----- Raw data

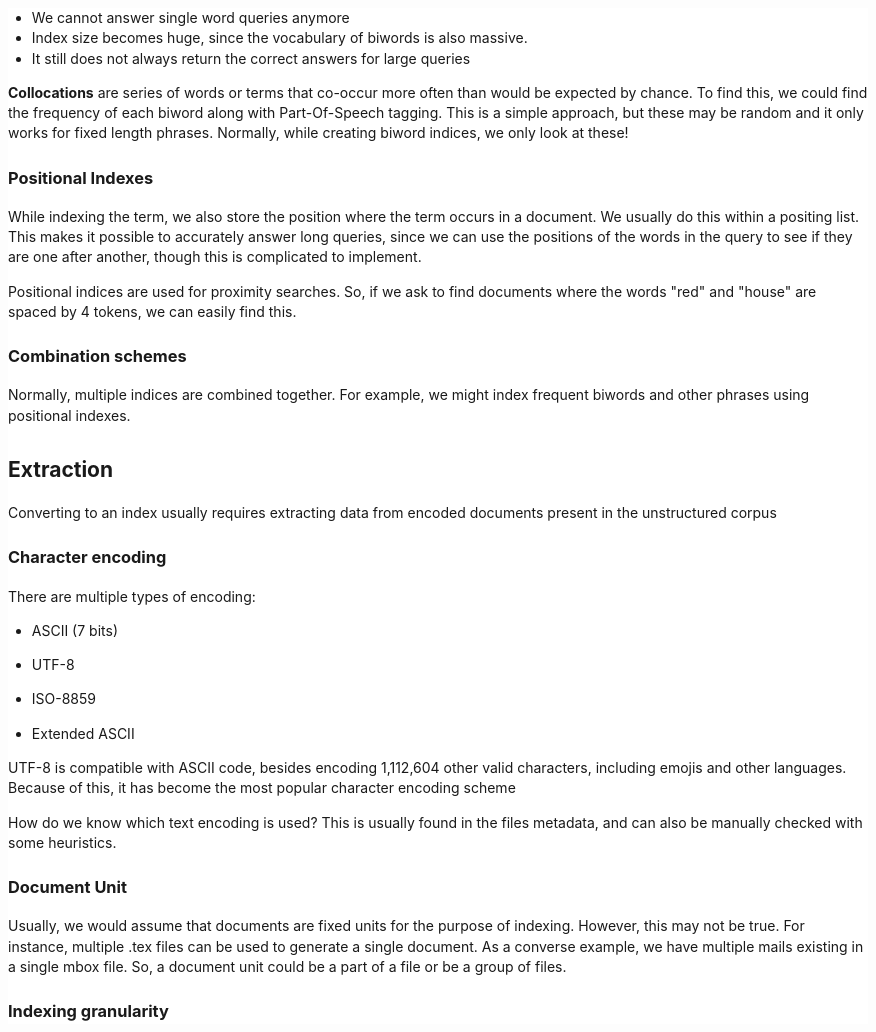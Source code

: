 * We cannot answer single word queries anymore
* Index size becomes huge, since the vocabulary of biwords is also massive.
* It still does not always return the correct answers for large queries

**Collocations** are series of words or terms that co-occur more often than would be expected by chance. To find this, we could find the frequency of each biword along with Part-Of-Speech tagging. This is a simple approach, but these may be random and it only works for fixed length phrases. Normally, while creating biword indices, we only look at these!

### Positional Indexes

While indexing the term, we also store the position where the term occurs in a document. We usually do this within a positing list. This makes it possible to accurately answer long queries, since we can use the positions of the words in the query to see if they are one after another, though this is complicated to implement.

Positional indices are used for proximity searches. So, if we ask to find documents where the words "red" and "house" are spaced by 4 tokens, we can easily find this.

### Combination schemes

Normally, multiple indices are combined together. For example, we might index frequent biwords and other phrases using positional indexes.


## Extraction

Converting to an index usually requires extracting data from encoded documents present in the unstructured corpus

### Character encoding

There are multiple types of encoding:

* ASCII (7 bits)

* UTF-8

* ISO-8859

* Extended ASCII

UTF-8 is compatible with ASCII code, besides encoding 1,112,604 other valid characters, including emojis and other languages. Because of this, it has become the most popular character encoding scheme

How do we know which text encoding is used? This is usually found in the files metadata, and can also be manually checked with some heuristics.

### Document Unit

Usually, we would assume that documents are fixed units for the purpose of indexing. However, this may not be true. For instance, multiple .tex files can be used to generate a single document. As a converse example, we have multiple mails existing in a single mbox file. So, a document unit could be a part of a file or be a group of files.

### Indexing granularity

----------

**Problem statement:** Return only those lines of the records that contain the string "phrases".

**Result for this task:**
**Collocations** are series of words or terms that co-occur more often than would be expected by chance. To find this, we could find the frequency of each biword along with Part-Of-Speech tagging. This is a simple approach, but these may be random and it only works for fixed length phrases. Normally, while creating biword indices, we only look at these!
Normally, multiple indices are combined together. For example, we might index frequent biwords and other phrases using positional indexes.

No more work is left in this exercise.